In his reply Wednesday, DreamHost lawyer Raymond Aghaian said the proposal actually broadens the warrant. He wrote the modifications, articulated in an attachment to the warrant, add new crimes the government will search for evidence of. The original warrant sought evidence only for violations of the district's anti-rioting statute.

“In doing so, the government has significantly altered the nature of the warrant it applied for, and therefore the information on which Senior Judge [Ronald] Wertheim based his probable cause determination,” Aghaian wrote in the brief. “The government has provided no authority for the proposition that it can seek to broaden a search warrant without a new probable cause determination and under a new sworn affidavit.”

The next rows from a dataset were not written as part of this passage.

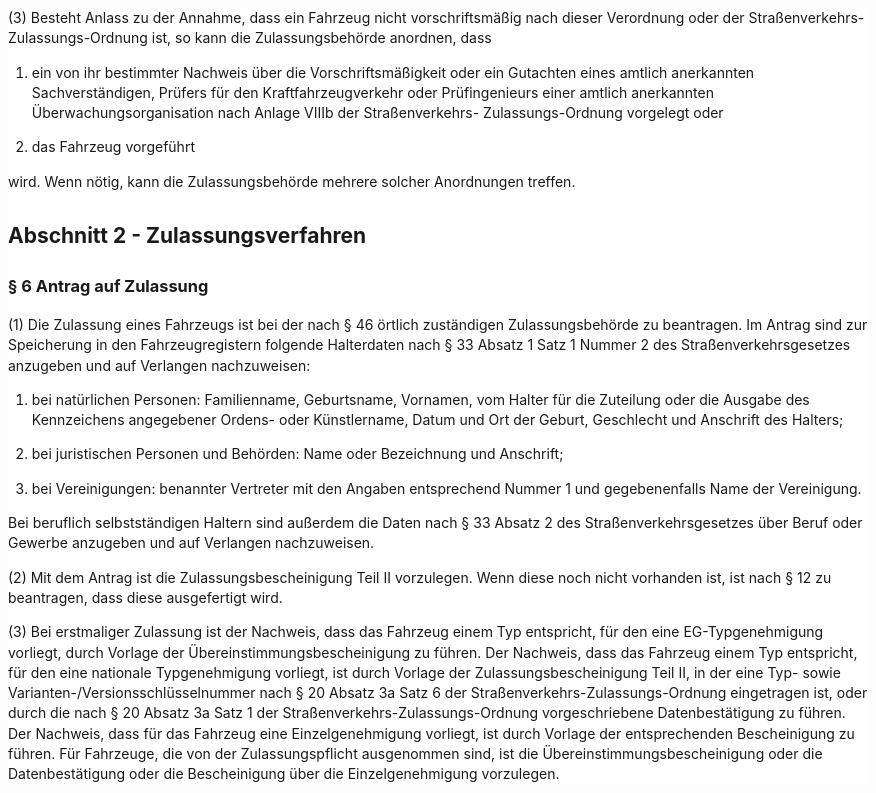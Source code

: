 (3) Besteht Anlass zu der Annahme, dass ein Fahrzeug nicht
vorschriftsmäßig nach dieser Verordnung oder der Straßenverkehrs-
Zulassungs-Ordnung ist, so kann die Zulassungsbehörde anordnen, dass

1.  ein von ihr bestimmter Nachweis über die Vorschriftsmäßigkeit oder ein
    Gutachten eines amtlich anerkannten Sachverständigen, Prüfers für den
    Kraftfahrzeugverkehr oder Prüfingenieurs einer amtlich anerkannten
    Überwachungsorganisation nach Anlage VIIIb der Straßenverkehrs-
    Zulassungs-Ordnung vorgelegt oder


2.  das Fahrzeug vorgeführt



wird. Wenn nötig, kann die Zulassungsbehörde mehrere solcher
Anordnungen treffen.


## Abschnitt 2 - Zulassungsverfahren


### § 6 Antrag auf Zulassung

(1) Die Zulassung eines Fahrzeugs ist bei der nach § 46 örtlich
zuständigen Zulassungsbehörde zu beantragen. Im Antrag sind zur
Speicherung in den Fahrzeugregistern folgende Halterdaten nach § 33
Absatz 1 Satz 1 Nummer 2 des Straßenverkehrsgesetzes anzugeben und auf
Verlangen nachzuweisen:

1.  bei natürlichen Personen:
    Familienname, Geburtsname, Vornamen, vom Halter für die Zuteilung oder
    die Ausgabe des Kennzeichens angegebener Ordens- oder Künstlername,
    Datum und Ort der Geburt, Geschlecht und Anschrift des Halters;


2.  bei juristischen Personen und Behörden:
    Name oder Bezeichnung und Anschrift;


3.  bei Vereinigungen:
    benannter Vertreter mit den Angaben entsprechend Nummer 1 und
    gegebenenfalls Name der Vereinigung.



Bei beruflich selbstständigen Haltern sind außerdem die Daten nach §
33 Absatz 2 des Straßenverkehrsgesetzes über Beruf oder Gewerbe
anzugeben und auf Verlangen nachzuweisen.

(2) Mit dem Antrag ist die Zulassungsbescheinigung Teil II vorzulegen.
Wenn diese noch nicht vorhanden ist, ist nach § 12 zu beantragen, dass
diese ausgefertigt wird.

(3) Bei erstmaliger Zulassung ist der Nachweis, dass das Fahrzeug
einem Typ entspricht, für den eine EG-Typgenehmigung vorliegt, durch
Vorlage der Übereinstimmungsbescheinigung zu führen. Der Nachweis,
dass das Fahrzeug einem Typ entspricht, für den eine nationale
Typgenehmigung vorliegt, ist durch Vorlage der Zulassungsbescheinigung
Teil II, in der eine Typ- sowie Varianten-/Versionsschlüsselnummer
nach § 20 Absatz 3a Satz 6 der Straßenverkehrs-Zulassungs-Ordnung
eingetragen ist, oder durch die nach § 20 Absatz 3a Satz 1 der
Straßenverkehrs-Zulassungs-Ordnung vorgeschriebene Datenbestätigung zu
führen. Der Nachweis, dass für das Fahrzeug eine Einzelgenehmigung
vorliegt, ist durch Vorlage der entsprechenden Bescheinigung zu
führen. Für Fahrzeuge, die von der Zulassungspflicht ausgenommen sind,
ist die Übereinstimmungsbescheinigung oder die Datenbestätigung oder
die Bescheinigung über die Einzelgenehmigung vorzulegen.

The new crimes listed in the warrant include conspiracy to commit crime and malicious burning, destruction or injury of another's property. The government has indicted more than 200 people for violations of the anti-rioting statute, and claims the website, disruptj20.org, was used to organize the riots.

DreamHost also took issue with the government's request for all records relating to the site, including visitor logs, which would provide the IP addresses of more than a million visitors. In Tuesday's filing, lawyers for the U.S. Attorney's Office in D.C. sought to exclude the IP addresses as well as limit the warrant to the website's records prior to Jan. 20. The brief also noted that unpublished drafts and “work products” should not be disclosed.

Aghaian wrote that despite this effort, the government's modifications would still require DreamHost to hand over emails associated with the website, including emails sent by third parties to addresses like “[email protected].”

“Allowing the government to identify the emails and communications with the third parties, that appear to fall outside the government's 'focus[] group,' endangers the First Amendment rights of anyone falling outside this 'focus[] group,' the brief said.

Aghaian pointed to a decision in the U.S. Court of Appeals for the D.C. Circuit last week, in which the court vacated a conviction because investigators used an overbroad warrant that allowed them to search a house and seize “all cell phones and electronic devices without regard to ownership” without probable cause. In DreamHost's case, Aghaian wrote, the government is attempting to seize “all contents of email accounts that are within the @disruptj20.org domain” without probable cause.

The advocacy group Public Citizen has also asked to intervene in the case on behalf of individuals who visited the website. In a blog post Wednesday, Public Citizen lawyer Paul Levy wrote a “serious First Amendment issue” still remains with the warrant.

“Seizure of those emails would invade the right of the senders of those emails to speak anonymously, which is far better established in the law as a barrier to discovery than the right to read anonymously,” Levy wrote.